PDA

View Full Version : Question on Set complement


bloodhound
October 7th, 2004, 2:45 PM
Hi ya. can anyone give me a hint on how to start showing the following

:For any artitary subsets of R

1)a complement of a complement is the original set
2)complement of a union is the intersection of the complements.

cheers.

MandrakeRoot
October 7th, 2004, 11:39 PM
Just show that the two sets are equal.

1) Let A be any subset of R, then A^c = \{x \in \mathbb{R} \; : \; x \nin A\}.
(A^c)^c = \{x \in \mathbb{R} \; : \; x \nin A^c\}. Now every x in A is in this set and every x in this set is in A^c

2) Show that if x \in (\bigcup_{i \in I} A_i)^c then it is in \bigcap_{i \in I} A_i^c and vice versa.

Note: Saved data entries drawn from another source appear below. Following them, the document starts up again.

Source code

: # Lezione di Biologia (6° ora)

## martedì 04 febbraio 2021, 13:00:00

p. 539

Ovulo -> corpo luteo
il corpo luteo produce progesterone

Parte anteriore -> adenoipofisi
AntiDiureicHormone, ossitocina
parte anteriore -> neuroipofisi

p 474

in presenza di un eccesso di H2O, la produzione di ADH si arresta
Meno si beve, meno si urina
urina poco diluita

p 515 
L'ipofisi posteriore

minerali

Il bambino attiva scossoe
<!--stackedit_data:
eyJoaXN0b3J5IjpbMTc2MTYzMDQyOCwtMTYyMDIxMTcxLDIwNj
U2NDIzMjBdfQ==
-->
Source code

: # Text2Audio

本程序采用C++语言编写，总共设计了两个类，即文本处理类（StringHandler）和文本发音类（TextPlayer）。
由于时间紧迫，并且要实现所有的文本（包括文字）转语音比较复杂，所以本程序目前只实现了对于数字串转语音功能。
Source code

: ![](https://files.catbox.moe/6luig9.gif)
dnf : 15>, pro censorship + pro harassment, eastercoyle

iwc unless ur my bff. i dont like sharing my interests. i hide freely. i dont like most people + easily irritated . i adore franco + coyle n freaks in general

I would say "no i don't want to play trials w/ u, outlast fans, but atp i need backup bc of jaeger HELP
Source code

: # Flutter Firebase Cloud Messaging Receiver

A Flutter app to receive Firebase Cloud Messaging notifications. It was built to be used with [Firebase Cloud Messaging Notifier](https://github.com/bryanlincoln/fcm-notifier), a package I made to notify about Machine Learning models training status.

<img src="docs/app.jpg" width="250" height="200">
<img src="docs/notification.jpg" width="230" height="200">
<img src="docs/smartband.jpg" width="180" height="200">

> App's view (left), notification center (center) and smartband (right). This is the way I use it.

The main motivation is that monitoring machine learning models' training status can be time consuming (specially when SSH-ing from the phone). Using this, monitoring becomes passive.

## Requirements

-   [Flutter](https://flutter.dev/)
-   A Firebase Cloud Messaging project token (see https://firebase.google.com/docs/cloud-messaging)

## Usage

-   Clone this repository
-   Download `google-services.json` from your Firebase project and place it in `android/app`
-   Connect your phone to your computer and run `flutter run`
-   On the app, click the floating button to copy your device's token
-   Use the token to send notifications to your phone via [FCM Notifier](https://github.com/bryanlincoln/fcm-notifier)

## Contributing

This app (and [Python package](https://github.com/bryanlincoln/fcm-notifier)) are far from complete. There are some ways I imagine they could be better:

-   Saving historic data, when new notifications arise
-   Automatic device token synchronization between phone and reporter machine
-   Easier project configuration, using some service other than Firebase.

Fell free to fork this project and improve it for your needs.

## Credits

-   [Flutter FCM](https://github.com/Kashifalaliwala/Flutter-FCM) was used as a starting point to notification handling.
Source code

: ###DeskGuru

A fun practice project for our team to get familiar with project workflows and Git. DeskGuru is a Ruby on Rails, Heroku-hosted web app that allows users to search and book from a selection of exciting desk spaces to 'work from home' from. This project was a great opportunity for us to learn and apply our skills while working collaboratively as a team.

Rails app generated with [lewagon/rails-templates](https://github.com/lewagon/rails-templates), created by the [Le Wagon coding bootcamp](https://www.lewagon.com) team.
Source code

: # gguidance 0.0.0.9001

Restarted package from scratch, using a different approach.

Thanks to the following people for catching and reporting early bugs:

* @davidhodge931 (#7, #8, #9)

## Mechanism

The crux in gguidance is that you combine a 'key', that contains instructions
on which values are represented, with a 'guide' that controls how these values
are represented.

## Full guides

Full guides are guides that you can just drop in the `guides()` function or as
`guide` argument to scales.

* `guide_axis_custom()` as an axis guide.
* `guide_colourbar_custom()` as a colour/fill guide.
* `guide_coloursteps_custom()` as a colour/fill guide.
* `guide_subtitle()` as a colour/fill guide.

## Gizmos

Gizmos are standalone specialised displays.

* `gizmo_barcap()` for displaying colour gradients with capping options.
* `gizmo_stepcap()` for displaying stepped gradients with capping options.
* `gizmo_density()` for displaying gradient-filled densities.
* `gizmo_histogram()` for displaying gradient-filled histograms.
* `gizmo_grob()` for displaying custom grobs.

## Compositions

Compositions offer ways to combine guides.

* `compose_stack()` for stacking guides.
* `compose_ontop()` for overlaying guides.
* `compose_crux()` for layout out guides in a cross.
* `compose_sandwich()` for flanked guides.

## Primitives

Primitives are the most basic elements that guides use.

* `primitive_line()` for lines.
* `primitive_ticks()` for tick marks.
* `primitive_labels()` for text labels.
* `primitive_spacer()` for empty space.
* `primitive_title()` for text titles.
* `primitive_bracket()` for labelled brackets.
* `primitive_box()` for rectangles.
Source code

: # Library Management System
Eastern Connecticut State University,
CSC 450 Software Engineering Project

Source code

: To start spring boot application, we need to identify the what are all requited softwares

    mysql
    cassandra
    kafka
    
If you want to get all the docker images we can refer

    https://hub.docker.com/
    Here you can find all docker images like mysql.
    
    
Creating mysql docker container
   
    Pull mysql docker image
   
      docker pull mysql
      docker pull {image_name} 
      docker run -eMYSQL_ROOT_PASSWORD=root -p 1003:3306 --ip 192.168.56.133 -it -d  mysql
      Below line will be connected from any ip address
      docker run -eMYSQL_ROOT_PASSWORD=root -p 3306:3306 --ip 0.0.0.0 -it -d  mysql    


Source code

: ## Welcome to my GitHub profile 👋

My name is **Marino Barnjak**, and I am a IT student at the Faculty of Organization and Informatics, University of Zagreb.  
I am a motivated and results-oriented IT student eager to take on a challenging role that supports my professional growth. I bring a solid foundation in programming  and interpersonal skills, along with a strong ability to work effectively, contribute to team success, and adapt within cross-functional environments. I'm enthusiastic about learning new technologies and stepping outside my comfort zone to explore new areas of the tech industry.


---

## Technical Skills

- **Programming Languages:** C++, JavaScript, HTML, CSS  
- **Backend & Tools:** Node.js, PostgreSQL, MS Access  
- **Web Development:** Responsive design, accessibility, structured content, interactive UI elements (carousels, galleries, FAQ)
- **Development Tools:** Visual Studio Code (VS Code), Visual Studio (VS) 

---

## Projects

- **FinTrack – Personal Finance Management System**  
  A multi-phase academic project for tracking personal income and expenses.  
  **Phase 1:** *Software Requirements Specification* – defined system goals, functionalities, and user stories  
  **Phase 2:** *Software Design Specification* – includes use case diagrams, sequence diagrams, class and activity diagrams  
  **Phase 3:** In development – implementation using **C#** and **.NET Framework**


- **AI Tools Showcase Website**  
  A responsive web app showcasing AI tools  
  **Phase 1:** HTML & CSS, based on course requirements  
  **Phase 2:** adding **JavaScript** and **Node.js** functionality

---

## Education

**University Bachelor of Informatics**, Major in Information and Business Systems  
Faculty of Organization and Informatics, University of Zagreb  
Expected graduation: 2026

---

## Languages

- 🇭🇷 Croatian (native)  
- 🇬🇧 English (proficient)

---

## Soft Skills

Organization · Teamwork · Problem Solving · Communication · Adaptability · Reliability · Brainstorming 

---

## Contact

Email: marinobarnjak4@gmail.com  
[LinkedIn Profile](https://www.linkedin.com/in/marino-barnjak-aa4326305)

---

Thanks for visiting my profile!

The first part would be an argument of the type, that if x is in the complement of your union, then it is not in the union, hence in none of the A_i, therefore it would be in all of the complement of A_i and thus also in the intersection. The other way around goes along the same lines.

Mandrake

pulkit
October 12th, 2004, 12:57 PM
The second part can be done using induction as well, for its easier to prove for 2 sets and then do inductively.